This month’s highlight gives you an insight into the Edwardian approach to alcoholism and addiction. When Jimmy Taylor – Jimmy the Nib – was found drunk in the street in December 1906, the Abingdon magistrates gave him one day’s imprisonment and ordered him declared as a ‘habitual drunkard’ (ref. PS/FT26/24/5). Under the terms of the Licensing Act 1902, the Berkshire Police were informed of his new status and to better protect the public they had this poster made up to send round the local publicans and licensees.
A street seller when he could find work, Jimmy’s nickname was ironic, ‘Nib’ meaning a gentleman. After the magistrates’ order, if Gentleman Jim tried to buy alcohol he would be fined: 20 shillings for the first offence and 40 shillings for each occasion thereafter. If anyone was found serving him, they could be fined up to £20 themselves. It was an economic incentive to stay sober coupled with a public condemnation.
The naming and shaming of habitual drunkards was the latest tactic in the long-running political war against excessive drinking. At the time, it was seen as a cheap option to try and influence behaviour. It was introduced as an alternative to the recently created ‘Inebriate Reformatories’ where addicts would be effectively imprisoned for up to three years while they were forced to go sober. Perhaps it is did have the desired effect on Jimmy, as according to the family, he ended up serving his country for four years in France during World War One.

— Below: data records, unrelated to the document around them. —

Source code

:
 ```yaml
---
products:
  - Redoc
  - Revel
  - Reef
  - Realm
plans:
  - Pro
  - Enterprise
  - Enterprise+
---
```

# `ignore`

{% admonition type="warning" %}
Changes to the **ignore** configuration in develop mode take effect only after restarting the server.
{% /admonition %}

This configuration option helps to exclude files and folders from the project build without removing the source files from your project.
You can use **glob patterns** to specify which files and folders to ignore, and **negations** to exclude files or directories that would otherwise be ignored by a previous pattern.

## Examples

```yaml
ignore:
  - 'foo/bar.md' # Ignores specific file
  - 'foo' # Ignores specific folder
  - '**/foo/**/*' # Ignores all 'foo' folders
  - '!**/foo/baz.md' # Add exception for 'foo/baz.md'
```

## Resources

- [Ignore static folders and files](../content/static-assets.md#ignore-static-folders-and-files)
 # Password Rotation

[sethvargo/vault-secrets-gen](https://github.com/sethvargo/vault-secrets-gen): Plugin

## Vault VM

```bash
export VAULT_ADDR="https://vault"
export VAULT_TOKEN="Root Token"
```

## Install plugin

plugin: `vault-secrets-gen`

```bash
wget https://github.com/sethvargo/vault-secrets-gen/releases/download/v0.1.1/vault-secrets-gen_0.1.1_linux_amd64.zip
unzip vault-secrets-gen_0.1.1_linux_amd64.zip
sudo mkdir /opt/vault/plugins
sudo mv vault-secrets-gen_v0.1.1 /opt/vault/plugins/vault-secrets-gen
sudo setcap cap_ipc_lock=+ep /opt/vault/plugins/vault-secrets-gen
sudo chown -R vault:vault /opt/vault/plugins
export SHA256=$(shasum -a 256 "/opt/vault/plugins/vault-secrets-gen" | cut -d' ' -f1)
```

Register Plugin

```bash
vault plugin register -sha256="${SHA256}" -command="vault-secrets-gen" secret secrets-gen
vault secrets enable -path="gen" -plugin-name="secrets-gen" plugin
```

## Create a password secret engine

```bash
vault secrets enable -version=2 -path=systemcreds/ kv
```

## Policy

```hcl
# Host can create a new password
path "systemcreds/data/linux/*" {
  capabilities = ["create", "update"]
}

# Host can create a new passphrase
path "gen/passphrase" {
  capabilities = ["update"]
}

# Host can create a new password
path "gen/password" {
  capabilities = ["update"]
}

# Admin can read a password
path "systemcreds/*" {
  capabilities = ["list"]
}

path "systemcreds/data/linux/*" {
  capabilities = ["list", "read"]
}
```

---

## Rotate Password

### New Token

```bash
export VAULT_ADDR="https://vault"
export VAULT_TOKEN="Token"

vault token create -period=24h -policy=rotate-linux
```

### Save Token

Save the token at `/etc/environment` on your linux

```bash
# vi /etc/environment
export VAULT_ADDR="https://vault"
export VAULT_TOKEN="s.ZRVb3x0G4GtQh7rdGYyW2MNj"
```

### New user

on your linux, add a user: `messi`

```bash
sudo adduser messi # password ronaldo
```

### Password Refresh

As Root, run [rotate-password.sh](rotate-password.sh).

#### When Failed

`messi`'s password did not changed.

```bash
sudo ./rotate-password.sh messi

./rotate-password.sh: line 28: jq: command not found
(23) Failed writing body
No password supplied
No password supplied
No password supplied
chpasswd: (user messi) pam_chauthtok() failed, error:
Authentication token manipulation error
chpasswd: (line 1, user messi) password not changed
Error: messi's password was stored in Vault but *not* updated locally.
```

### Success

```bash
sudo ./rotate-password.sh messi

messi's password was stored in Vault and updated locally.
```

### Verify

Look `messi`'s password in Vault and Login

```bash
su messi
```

Unsurprisingly, the expense of that plan had meant that few reformatories were ever built. However, it was not long before naming and shaming had also fallen as flat as a dodgy pint: the small number of these posters in our collections is testament to that. Few orders were made, and the effect of them was minimal. Alcoholics began to be seen more as sufferers from mental illness than as criminals, and by the time of the First World War there was a movement away from punishment towards treatment.